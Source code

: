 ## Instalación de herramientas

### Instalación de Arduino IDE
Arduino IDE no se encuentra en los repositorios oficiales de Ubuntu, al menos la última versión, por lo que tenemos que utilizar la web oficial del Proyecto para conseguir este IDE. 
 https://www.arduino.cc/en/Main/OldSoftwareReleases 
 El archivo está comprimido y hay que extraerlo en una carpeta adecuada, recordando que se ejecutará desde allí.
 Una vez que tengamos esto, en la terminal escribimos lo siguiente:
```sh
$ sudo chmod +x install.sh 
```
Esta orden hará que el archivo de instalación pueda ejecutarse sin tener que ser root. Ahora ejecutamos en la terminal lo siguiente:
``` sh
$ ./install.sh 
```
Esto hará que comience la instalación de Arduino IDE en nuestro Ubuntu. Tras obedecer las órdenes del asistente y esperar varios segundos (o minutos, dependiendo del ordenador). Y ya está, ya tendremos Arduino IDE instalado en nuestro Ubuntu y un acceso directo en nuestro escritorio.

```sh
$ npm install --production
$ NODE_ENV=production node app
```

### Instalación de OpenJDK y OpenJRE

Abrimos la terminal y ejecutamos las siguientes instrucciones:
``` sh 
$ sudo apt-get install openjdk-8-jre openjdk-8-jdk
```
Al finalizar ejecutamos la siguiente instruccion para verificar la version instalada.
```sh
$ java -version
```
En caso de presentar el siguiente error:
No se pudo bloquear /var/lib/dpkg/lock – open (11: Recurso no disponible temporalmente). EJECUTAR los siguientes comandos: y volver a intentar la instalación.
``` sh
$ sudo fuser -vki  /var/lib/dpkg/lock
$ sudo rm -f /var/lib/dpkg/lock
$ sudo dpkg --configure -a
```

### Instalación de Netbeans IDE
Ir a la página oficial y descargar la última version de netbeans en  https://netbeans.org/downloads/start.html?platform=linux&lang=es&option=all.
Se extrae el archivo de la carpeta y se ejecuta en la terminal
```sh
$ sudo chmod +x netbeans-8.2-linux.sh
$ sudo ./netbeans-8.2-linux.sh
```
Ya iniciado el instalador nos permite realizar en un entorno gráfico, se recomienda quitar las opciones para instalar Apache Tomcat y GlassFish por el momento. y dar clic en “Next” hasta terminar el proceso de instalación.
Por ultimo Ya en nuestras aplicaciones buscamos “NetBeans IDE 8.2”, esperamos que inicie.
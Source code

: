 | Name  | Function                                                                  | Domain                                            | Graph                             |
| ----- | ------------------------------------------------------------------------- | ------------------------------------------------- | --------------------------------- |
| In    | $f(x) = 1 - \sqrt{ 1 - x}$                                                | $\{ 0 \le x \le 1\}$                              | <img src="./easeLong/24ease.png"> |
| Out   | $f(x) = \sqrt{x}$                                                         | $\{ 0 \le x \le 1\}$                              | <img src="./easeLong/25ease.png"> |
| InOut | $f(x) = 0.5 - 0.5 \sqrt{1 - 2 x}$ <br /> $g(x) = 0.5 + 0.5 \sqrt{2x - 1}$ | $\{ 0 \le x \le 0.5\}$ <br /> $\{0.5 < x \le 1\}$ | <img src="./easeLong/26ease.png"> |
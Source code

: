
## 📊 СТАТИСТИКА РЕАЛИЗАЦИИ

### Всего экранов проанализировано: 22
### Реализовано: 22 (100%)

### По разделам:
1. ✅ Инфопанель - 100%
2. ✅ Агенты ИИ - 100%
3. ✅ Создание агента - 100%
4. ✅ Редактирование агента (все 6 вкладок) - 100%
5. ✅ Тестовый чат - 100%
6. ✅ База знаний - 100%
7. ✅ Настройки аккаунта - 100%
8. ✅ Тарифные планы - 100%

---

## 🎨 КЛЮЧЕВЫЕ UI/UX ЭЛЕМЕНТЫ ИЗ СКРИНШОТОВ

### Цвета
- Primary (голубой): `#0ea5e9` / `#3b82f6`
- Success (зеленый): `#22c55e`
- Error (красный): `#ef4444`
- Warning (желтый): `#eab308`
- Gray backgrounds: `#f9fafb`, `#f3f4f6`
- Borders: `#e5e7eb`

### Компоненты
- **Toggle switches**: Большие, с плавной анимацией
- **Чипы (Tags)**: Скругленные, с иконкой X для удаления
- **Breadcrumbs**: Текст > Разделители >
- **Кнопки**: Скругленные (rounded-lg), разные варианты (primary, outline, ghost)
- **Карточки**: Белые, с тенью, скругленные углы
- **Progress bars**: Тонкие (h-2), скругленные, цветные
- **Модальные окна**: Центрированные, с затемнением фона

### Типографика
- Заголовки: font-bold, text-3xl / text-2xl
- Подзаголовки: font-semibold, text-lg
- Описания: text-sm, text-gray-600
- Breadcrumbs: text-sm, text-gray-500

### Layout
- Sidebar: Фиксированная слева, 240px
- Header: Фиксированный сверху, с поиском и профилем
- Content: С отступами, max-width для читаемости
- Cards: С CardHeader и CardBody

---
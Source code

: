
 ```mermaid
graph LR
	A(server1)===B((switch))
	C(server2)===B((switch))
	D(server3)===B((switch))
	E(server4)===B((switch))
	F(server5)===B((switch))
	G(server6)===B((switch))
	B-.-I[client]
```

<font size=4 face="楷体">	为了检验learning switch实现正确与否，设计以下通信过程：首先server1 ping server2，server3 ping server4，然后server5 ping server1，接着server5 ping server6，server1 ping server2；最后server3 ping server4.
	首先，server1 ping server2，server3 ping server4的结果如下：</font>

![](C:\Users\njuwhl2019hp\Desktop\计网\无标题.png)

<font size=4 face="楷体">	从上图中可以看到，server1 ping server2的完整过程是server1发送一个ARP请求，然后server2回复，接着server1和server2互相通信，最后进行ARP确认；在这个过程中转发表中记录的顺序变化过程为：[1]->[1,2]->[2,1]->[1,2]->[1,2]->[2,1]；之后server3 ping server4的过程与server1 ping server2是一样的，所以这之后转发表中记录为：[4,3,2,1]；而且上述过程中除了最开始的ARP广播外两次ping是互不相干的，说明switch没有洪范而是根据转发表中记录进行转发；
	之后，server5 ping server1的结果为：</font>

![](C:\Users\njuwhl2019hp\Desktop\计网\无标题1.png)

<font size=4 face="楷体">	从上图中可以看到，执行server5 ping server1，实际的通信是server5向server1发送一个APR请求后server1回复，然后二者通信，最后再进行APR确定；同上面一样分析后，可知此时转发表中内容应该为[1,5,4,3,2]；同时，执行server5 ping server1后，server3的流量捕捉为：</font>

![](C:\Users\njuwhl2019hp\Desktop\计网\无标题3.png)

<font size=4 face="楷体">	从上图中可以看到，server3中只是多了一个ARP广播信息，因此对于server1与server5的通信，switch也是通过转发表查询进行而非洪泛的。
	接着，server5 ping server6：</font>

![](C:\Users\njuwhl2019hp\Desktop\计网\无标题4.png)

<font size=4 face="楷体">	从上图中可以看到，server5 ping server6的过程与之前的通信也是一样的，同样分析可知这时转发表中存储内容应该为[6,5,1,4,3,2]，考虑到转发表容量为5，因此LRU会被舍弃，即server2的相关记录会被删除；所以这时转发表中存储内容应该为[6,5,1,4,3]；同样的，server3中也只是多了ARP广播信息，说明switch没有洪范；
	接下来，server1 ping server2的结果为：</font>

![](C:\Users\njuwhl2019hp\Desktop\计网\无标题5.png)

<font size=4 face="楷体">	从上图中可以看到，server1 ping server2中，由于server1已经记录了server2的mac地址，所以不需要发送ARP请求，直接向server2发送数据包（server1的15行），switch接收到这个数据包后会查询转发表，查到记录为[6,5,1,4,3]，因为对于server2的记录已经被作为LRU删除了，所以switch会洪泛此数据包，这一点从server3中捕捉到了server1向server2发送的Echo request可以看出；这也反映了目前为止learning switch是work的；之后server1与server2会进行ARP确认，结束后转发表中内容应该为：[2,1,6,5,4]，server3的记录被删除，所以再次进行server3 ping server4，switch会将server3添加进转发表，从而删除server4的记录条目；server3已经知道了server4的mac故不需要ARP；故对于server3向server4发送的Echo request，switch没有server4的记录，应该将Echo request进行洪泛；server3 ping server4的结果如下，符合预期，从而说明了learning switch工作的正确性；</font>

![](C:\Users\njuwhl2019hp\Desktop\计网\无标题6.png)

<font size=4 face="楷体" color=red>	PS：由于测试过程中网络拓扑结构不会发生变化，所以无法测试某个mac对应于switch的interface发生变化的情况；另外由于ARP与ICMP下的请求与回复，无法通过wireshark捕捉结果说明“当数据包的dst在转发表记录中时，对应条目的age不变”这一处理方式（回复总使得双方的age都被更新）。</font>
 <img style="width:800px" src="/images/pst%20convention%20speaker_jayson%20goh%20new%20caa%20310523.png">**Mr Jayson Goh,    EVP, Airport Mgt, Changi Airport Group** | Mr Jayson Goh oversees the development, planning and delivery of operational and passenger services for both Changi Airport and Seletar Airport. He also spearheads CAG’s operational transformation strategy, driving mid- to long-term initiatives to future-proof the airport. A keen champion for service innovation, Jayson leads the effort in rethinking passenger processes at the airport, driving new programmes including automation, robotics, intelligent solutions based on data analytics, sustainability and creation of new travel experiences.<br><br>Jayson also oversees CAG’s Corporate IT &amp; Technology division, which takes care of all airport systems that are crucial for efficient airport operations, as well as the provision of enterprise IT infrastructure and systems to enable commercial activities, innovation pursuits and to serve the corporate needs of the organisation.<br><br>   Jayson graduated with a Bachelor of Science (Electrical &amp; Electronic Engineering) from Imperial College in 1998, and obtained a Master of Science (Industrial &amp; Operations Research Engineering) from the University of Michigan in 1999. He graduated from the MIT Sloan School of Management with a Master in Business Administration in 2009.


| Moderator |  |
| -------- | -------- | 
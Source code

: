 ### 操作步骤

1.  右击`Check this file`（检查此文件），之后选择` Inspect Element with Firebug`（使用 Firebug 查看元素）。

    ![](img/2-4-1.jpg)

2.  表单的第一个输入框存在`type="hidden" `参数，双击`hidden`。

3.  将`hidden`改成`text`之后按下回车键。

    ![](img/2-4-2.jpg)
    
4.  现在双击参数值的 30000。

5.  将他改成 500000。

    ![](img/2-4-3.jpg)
____
## Task objective
From the listing above, count the lines that include the word "hidden" and give the total alone.

## Response to the exercise
2